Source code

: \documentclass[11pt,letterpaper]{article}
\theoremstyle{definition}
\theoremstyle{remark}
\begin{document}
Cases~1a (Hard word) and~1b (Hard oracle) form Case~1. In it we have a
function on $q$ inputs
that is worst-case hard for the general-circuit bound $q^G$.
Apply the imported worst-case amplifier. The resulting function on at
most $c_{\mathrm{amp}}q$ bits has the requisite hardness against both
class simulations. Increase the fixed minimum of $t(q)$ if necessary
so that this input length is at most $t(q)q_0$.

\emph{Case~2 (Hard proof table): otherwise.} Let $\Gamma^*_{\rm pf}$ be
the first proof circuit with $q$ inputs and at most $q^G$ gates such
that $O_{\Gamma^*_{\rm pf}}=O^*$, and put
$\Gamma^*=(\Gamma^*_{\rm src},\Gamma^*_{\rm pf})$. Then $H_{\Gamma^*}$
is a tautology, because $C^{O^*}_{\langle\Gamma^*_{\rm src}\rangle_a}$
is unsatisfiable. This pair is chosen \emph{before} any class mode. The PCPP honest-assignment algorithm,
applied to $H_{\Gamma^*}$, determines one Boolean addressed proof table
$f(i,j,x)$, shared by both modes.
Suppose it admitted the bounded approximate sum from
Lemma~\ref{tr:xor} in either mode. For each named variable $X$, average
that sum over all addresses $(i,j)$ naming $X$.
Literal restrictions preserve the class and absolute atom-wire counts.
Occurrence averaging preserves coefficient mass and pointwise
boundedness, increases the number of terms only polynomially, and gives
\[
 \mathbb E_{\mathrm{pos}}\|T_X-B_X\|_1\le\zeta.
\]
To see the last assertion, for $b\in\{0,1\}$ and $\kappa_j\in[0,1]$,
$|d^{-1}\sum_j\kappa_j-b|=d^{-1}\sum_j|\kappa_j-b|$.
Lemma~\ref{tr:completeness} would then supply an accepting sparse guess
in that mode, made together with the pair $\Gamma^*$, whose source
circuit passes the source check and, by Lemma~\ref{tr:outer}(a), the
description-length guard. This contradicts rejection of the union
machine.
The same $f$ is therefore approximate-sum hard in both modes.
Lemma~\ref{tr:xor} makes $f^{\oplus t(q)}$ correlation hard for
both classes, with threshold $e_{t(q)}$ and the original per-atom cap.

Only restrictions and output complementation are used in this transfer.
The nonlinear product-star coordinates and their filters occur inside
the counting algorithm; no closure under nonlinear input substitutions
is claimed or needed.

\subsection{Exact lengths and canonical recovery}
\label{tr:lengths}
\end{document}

---+---

## Exercise directions:
Output exactly the lines from the one containing "Only restrictions and" through the last line of the records, both included. Output nothing else.

## Exercise answer:
Only restrictions and output complementation are used in this transfer.
The nonlinear product-star coordinates and their filters occur inside
the counting algorithm; no closure under nonlinear input substitutions
is claimed or needed.

\subsection{Exact lengths and canonical recovery}
\label{tr:lengths}
\end{document}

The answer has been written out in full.